If you can access a physio for bespoke advice, that’s great, but if not, look at adding in some beginner Pilates.

There are online YouTube videos and there are also some resources on the NHS website too.

Pilates is particularly good, but if it isn’t your thing, then your choice of gentle activities and exercise will strengthen the muscles that support the spine and reduce pressure on the spinal column.

They will also promote flexibility in the spine and may help reduce the risk of a herniated disk from recurring.

So start gently, build up gradually and avoid anything that feels as though it is making the pain worse.

Should I stop taking the pill?

Q) I’M 40. Should I stop taking the Pill and give my body a break?

Years ago, there was a school of thought that taking a break from the Pill was a good idea.

Breaks were a way for women to see if their periods were still normal or regular, but now we know there’s no medical need to do this unless you want to for personal reasons.

Many women who are on patches, the vaginal ring or the combined pill, will already have one week off every month, though it is becoming more popular to skip the one-week break and use these methods continuously.

Either way, long-term use of hormonal contraception like the Pill is perfectly safe unless your health changes in any way, and you should already be regularly monitored for this by the nurse or GP at your practice.
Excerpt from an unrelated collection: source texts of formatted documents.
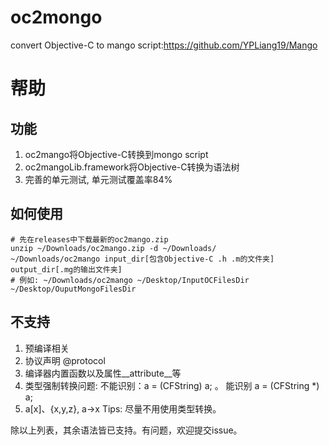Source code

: # oc2mongo
convert Objective-C to mango script:https://github.com/YPLiang19/Mango

# 帮助

## 功能

1. oc2mango将Objective-C转换到mongo script
2. oc2mangoLib.framework将Objective-C转换为语法树
3. 完善的单元测试, 单元测试覆盖率84%

## 如何使用

```shell
# 先在releases中下载最新的oc2mango.zip
unzip ~/Downloads/oc2mango.zip -d ~/Downloads/
~/Downloads/oc2mango input_dir[包含Objective-C .h .m的文件夹] output_dir[.mg的输出文件夹]
# 例如: ~/Downloads/oc2mango ~/Desktop/InputOCFilesDir ~/Desktop/OuputMongoFilesDir
```

## 不支持

1. 预编译相关
2. 协议声明 @protocol
3. 编译器内置函数以及属性__attribute__等
4. 类型强制转换问题: 不能识别：a = (CFString) a; 。 能识别  a = (CFString *) a;
5. a[x]、{x,y,z}, a->x
Tips: 尽量不用使用类型转换。 

除以上列表，其余语法皆已支持。有问题，欢迎提交issue。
If you develop high blood pressure, migraines or substantial weight gain, your GP may advise you to come off any contraceptive pill that contains oestrogen.

If there are any other significant health changes, you need to let your doctor know as this could affect which contraceptive is best for you.
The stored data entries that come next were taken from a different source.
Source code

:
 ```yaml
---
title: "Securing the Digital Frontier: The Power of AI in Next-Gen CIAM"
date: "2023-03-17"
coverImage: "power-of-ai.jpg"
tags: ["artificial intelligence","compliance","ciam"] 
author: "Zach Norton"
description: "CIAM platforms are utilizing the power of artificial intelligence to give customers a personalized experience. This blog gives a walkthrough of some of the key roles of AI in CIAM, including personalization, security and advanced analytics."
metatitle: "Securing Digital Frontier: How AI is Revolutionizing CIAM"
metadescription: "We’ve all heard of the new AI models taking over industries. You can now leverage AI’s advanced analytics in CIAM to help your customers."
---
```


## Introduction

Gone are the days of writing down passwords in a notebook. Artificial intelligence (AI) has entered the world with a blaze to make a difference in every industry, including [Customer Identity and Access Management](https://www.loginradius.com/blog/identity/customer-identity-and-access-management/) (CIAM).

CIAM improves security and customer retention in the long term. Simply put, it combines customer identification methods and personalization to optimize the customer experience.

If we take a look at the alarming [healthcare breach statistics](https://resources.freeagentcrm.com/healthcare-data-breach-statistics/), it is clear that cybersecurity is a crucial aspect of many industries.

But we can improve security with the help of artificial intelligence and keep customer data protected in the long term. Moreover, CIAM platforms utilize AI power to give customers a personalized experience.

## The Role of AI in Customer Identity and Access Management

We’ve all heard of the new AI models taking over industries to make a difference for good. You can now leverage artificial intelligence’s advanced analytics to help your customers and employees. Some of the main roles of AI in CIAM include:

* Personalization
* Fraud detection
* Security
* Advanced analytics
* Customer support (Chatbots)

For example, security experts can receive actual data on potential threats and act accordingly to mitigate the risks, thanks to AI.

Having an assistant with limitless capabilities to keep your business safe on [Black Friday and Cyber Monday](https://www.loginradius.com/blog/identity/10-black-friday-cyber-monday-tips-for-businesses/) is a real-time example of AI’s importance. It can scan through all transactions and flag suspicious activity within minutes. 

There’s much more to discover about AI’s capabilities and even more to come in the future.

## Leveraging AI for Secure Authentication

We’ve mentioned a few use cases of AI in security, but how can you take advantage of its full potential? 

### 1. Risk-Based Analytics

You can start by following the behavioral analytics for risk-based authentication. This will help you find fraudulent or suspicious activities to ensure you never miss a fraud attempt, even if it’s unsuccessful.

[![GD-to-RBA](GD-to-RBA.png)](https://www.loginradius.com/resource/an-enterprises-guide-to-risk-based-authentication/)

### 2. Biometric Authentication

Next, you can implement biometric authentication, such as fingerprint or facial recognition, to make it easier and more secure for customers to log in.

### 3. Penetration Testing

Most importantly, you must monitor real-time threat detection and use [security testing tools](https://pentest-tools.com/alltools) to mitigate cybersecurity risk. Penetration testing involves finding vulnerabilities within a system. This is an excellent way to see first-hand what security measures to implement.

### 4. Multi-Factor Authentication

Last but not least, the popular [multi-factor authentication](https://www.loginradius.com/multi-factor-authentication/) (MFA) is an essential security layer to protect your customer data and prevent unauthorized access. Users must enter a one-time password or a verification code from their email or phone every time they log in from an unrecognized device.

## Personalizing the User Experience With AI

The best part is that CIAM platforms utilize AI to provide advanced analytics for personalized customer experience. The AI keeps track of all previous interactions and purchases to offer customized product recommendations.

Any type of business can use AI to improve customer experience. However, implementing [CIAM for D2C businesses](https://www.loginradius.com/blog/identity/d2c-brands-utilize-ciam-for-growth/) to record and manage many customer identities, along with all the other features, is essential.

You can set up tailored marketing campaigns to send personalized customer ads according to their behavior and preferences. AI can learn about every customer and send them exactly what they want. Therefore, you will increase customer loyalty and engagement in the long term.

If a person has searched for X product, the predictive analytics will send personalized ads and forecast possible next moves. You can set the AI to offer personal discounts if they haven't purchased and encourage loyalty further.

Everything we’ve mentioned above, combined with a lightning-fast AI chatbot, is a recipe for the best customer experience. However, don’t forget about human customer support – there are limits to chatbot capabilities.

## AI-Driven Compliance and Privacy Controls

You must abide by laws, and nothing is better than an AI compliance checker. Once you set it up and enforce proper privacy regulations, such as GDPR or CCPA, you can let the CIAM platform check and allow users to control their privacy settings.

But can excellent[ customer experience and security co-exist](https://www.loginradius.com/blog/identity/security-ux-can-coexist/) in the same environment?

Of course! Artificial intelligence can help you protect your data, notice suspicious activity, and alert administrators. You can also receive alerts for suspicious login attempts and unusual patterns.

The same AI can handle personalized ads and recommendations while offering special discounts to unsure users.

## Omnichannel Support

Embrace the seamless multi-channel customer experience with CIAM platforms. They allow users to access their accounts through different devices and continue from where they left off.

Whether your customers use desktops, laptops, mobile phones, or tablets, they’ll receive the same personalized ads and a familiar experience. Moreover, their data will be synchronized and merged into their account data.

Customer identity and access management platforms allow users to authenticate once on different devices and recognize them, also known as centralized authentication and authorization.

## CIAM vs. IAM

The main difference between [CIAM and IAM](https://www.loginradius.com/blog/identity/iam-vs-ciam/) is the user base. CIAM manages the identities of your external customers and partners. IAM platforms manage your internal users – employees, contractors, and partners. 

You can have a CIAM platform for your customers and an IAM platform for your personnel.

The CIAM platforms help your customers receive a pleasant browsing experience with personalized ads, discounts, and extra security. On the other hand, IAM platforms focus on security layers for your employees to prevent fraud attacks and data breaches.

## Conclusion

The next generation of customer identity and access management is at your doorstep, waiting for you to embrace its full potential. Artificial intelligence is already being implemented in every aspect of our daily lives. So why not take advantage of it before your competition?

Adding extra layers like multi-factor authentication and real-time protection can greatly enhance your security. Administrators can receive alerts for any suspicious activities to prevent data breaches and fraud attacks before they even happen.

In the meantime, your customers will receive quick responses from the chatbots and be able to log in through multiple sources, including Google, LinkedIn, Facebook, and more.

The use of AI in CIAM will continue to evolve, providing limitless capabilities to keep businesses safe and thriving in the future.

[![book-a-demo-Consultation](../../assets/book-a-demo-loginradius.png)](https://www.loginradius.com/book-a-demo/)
Prolonged use of the Pill has no effect on future fertility and most women only come off it either when they are trying to conceive or when they reach age 50 for the combined pill, or 55 for the progestogen-only pill.

It’s worth mentioning a recent study found one in four young people who decided to take a break from hormonal contraception had unplanned pregnancies.

So consider alternative contraception if you do decide to take a break.